Extended half-life pegylated, full-length recombinant factor VIII for prophylaxis in children with severe haemophilia A

Introduction: Primary factor VIII (FVIII) prophylaxis is the optimal treatment in children with severe haemophilia A. They are expected to benefit from extended half-life (T-1/2) FVIII coverage by reduced infusion frequency while maintaining haemostatic efficacy.
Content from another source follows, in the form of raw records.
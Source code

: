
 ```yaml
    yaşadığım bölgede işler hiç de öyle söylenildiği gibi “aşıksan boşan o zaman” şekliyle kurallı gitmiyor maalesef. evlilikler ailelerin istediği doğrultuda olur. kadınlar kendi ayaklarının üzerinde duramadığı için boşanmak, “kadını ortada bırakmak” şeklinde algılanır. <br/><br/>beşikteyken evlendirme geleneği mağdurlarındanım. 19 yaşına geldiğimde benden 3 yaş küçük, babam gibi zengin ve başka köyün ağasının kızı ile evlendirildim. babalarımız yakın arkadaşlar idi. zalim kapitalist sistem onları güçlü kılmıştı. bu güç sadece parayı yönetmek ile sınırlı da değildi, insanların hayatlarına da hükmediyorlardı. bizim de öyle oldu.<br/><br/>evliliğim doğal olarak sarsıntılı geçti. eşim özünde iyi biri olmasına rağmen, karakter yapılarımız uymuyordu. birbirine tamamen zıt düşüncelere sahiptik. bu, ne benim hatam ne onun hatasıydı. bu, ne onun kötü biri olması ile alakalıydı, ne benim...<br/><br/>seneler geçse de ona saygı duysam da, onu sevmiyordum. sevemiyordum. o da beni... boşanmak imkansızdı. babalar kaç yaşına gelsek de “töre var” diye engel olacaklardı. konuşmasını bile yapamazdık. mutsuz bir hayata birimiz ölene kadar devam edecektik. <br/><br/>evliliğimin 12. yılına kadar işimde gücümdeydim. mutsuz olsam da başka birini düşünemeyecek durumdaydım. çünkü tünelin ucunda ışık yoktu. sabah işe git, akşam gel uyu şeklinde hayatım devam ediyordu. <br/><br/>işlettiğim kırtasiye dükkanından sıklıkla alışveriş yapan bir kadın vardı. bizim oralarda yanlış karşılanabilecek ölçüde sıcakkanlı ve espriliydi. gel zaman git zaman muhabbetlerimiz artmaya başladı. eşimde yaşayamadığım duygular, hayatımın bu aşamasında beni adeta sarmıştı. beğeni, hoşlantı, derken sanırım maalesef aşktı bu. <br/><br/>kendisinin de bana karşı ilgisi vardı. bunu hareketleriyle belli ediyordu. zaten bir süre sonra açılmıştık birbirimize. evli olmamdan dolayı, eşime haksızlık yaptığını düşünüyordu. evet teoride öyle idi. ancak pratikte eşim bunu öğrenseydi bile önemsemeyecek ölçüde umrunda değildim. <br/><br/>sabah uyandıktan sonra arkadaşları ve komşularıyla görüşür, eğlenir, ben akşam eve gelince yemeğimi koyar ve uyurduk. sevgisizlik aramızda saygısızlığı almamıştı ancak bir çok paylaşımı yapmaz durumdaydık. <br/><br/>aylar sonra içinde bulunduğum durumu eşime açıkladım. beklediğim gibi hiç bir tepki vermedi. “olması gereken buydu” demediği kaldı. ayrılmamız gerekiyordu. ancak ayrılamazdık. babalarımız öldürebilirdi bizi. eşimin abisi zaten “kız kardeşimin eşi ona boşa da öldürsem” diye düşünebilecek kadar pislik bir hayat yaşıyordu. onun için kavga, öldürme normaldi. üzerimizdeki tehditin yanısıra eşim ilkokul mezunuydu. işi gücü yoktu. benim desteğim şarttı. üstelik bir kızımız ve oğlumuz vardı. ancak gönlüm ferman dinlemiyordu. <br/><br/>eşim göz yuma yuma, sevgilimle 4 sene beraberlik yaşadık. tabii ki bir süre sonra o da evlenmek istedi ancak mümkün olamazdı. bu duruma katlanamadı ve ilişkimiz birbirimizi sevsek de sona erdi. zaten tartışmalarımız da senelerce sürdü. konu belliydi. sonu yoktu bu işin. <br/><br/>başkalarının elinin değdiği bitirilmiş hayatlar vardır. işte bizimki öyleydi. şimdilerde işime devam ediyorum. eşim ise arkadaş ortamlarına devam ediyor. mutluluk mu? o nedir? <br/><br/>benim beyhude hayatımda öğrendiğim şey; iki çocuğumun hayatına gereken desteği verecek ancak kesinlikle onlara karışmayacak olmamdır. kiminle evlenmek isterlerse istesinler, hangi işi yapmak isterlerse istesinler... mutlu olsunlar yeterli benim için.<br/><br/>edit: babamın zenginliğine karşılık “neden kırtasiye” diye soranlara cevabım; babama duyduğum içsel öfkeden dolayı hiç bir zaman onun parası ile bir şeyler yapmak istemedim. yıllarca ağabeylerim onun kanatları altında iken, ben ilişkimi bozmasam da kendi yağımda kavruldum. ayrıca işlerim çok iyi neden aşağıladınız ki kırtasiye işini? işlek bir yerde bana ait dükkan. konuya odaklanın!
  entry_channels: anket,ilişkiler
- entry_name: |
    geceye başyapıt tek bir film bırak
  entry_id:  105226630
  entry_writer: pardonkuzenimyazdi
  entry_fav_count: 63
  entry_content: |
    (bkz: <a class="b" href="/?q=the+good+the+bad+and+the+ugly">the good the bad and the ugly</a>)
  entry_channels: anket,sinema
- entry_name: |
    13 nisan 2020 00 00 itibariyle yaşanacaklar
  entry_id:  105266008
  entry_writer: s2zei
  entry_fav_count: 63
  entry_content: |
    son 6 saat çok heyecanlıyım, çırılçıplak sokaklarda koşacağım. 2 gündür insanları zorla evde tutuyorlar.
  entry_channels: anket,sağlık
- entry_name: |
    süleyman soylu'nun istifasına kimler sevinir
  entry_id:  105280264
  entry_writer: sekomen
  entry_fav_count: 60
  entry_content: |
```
Aims: To determine immunogenicity, pharmacokinetics (PK), efficacy, safety and quality of life of prophylaxis with a polyethylene glycol (peg)-ylated FVIII (BAX 855) based on full-length recombinant FVIII (ADVATE) in paediatric previously treated patients (PTPs) with severe haemophilia A. Methods: PTPs <12 years without history of FVIII inhibitors received twice-weekly infusions of 50 +/- 10 IU kg(-1) BAX 855 for >= 50 exposure days. Prophylactic dose increases to <= 80 IU kg(-1) were allowed under predefined conditions. PK was evaluated after single infusions of 60 +/- 5 IU k(-1). Results: T-1/2 and mean residence time were extended 1.3- to 1.5-fold compared to ADVATE (n = 31), depending on the analysis used. The point estimate for the mean annualized bleeding rate in 66 subjects receiving a median of 1.9 weekly infusions of 51.3 IU kg(-1) of BAX 855 each was 3.04 (median 2.0); 1.10 (median 0) for joint and 1.16 (median 0) for spontaneous bleeds. Overall, 38% of subjects had zero bleeds. No bleeds were severe. Haemostatic efficacy was rated excellent or good for 90% of bleeds; 91% were treated with one or two infusions. In 8/14 subjects all target joints resolved. No subject developed FVIII inhibitors or persistent binding antibodies that affected safety or efficacy. No adverse reactions occurred. Conclusion: Twice-weekly prophylaxis with BAX 855 was safe and efficacious in paediatric PTPs with severe haemophilia A.